The observations of HR 8799c were made with the Keck II 10-metre telescope in Hawaii, one of the two largest optical telescopes in the world. The telescope's adaptive optics system corrects for distortion caused by Earth's atmosphere, making the view through Keck II sharper than through the Hubble Space Telescope.

Astronomers refer to this as spatial resolution. Seeing exoplanets around stars is like trying to see a firefly next to a spotlight. Keck's adaptive optics and high spatial resolution, combined with advanced data-processing techniques, allow astronomers to more clearly see both the stellar "spotlight" and planetary "firefly."

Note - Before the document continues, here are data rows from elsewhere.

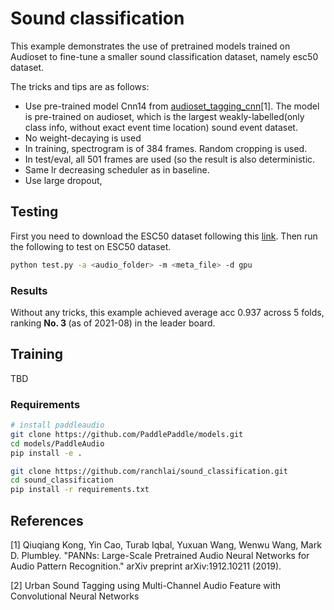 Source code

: # Sound classification

This example demonstrates the use of pretrained models trained on Audioset to fine-tune a smaller sound classification dataset, namely esc50 dataset.

The tricks and tips are as follows:
- Use pre-trained model Cnn14 from <a href="https://github.com/qiuqiangkong/audioset_tagging_cnn">audioset_tagging_cnn</a>[1]. The model is pre-trained on audioset, which is the largest weakly-labelled(only class info, without exact event time location) sound event dataset.
- No weight-decaying is used
- In training, spectrogram is of 384 frames. Random cropping is used.
- In test/eval, all 501 frames are used (so the result is also deterministic.
- Same lr decreasing scheduler as in baseline.
- Use large dropout,

## Testing
First you need to download the ESC50 dataset following this [link](https://github.com/karolpiczak/ESC-50). Then run the following to test on ESC50 dataset.
``` bash
python test.py -a <audio_folder> -m <meta_file> -d gpu
```

### Results
Without any tricks, this example achieved average acc 0.937 across 5 folds, ranking <b> No. 3 </b> (as of 2021-08) in the leader board.

## Training
TBD
### Requirements
```bash
# install paddleaudio
git clone https://github.com/PaddlePaddle/models.git
cd models/PaddleAudio
pip install -e .
```

```bash
git clone https://github.com/ranchlai/sound_classification.git
cd sound_classification
pip install -r requirements.txt
```



## References
[1] Qiuqiang Kong, Yin Cao, Turab Iqbal, Yuxuan Wang, Wenwu Wang, Mark D. Plumbley. "PANNs: Large-Scale Pretrained Audio Neural Networks for Audio Pattern Recognition." arXiv preprint arXiv:1912.10211 (2019).

[2] Urban Sound Tagging using Multi-Channel Audio Feature with Convolutional Neural Networks
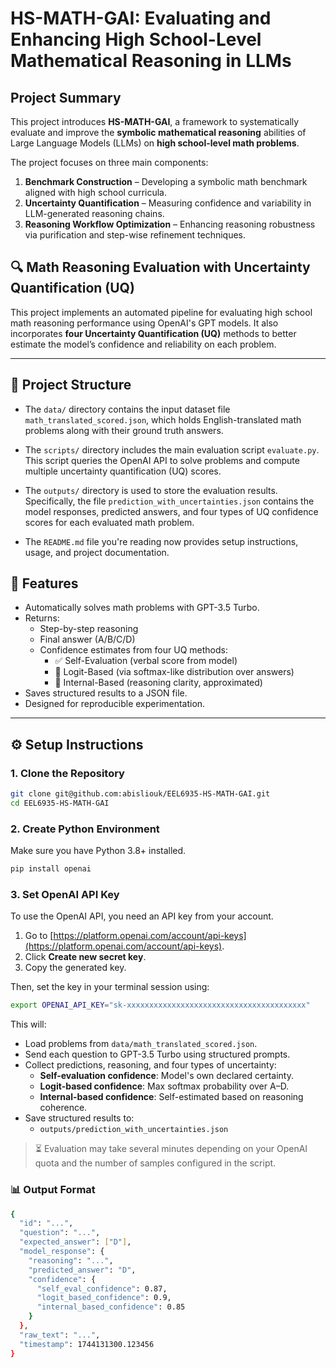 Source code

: # HS-MATH-GAI: Evaluating and Enhancing High School-Level Mathematical Reasoning in LLMs

## Project Summary

This project introduces **HS-MATH-GAI**, a framework to systematically evaluate and improve the **symbolic mathematical reasoning** abilities of Large Language Models (LLMs) on **high school-level math problems**.

The project focuses on three main components:
1. **Benchmark Construction** – Developing a symbolic math benchmark aligned with high school curricula.
2. **Uncertainty Quantification** – Measuring confidence and variability in LLM-generated reasoning chains.
3. **Reasoning Workflow Optimization** – Enhancing reasoning robustness via purification and step-wise refinement techniques.

## 🔍 Math Reasoning Evaluation with Uncertainty Quantification (UQ)

This project implements an automated pipeline for evaluating high school math reasoning performance using OpenAI's GPT models. It also incorporates **four Uncertainty Quantification (UQ)** methods to better estimate the model’s confidence and reliability on each problem.

---
## 📂 Project Structure

- The `data/` directory contains the input dataset file `math_translated_scored.json`, which holds English-translated math problems along with their ground truth answers.

- The `scripts/` directory includes the main evaluation script `evaluate.py`. This script queries the OpenAI API to solve problems and compute multiple uncertainty quantification (UQ) scores.

- The `outputs/` directory is used to store the evaluation results. Specifically, the file `prediction_with_uncertainties.json` contains the model responses, predicted answers, and four types of UQ confidence scores for each evaluated math problem.

- The `README.md` file you're reading now provides setup instructions, usage, and project documentation.

## 🚀 Features

- Automatically solves math problems with GPT-3.5 Turbo.
- Returns:
  - Step-by-step reasoning
  - Final answer (A/B/C/D)
  - Confidence estimates from four UQ methods:
    - ✅ Self-Evaluation (verbal score from model)
    - 🔢 Logit-Based (via softmax-like distribution over answers)
    - 🧠 Internal-Based (reasoning clarity, approximated)
- Saves structured results to a JSON file.
- Designed for reproducible experimentation.

---

## ⚙️ Setup Instructions

### 1. Clone the Repository

```bash
git clone git@github.com:abisliouk/EEL6935-HS-MATH-GAI.git
cd EEL6935-HS-MATH-GAI
```

### 2. Create Python Environment

Make sure you have Python 3.8+ installed.

```bash
pip install openai
```

### 3. Set OpenAI API Key

To use the OpenAI API, you need an API key from your account.

1. Go to [https://platform.openai.com/account/api-keys](https://platform.openai.com/account/api-keys).
2. Click **Create new secret key**.
3. Copy the generated key.

Then, set the key in your terminal session using:

```bash
export OPENAI_API_KEY="sk-xxxxxxxxxxxxxxxxxxxxxxxxxxxxxxxxxxxxxxxx"
```

This will:
- Load problems from `data/math_translated_scored.json`.
- Send each question to GPT-3.5 Turbo using structured prompts.
- Collect predictions, reasoning, and four types of uncertainty:
  - **Self-evaluation confidence**: Model's own declared certainty.
  - **Logit-based confidence**: Max softmax probability over A–D.
  - **Internal-based confidence**: Self-estimated based on reasoning coherence.
- Save structured results to:
  - `outputs/prediction_with_uncertainties.json`

> ⏳ Evaluation may take several minutes depending on your OpenAI quota and the number of samples configured in the script.


### 📊 Output Format
```bash
{
  "id": "...",
  "question": "...",
  "expected_answer": ["D"],
  "model_response": {
    "reasoning": "...",
    "predicted_answer": "D",
    "confidence": {
      "self_eval_confidence": 0.87,
      "logit_based_confidence": 0.9,
      "internal_based_confidence": 0.85
    }
  },
  "raw_text": "...",
  "timestamp": 1744131300.123456
}
```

"We can directly image the planets around HR 8799 because they are all large, young, and very far from their parent star. This makes the system an excellent laboratory for studying exoplanet atmospheres," says coauthor Christian Marois of the National Research Council of Canada. "Since its discovery, this system just keeps surprising us."

Konopacky and her team will continue to study the super-sized planets to learn more details about their nature and their atmospheres. Future observations will be made using the recently upgraded OSIRIS instrument which utilizes a new diffraction grating -- the key component of the spectrograph that separates light according to wavelength, just like a prism. The new grating was developed at the Dunlap Institute and installed in the spectrograph in December 2012.

"These future observations will tell us much more about the planets in this system," says Dunlap Fellow Konopacky. "And the more we learn about this distant planetary system, the more we learn about our own."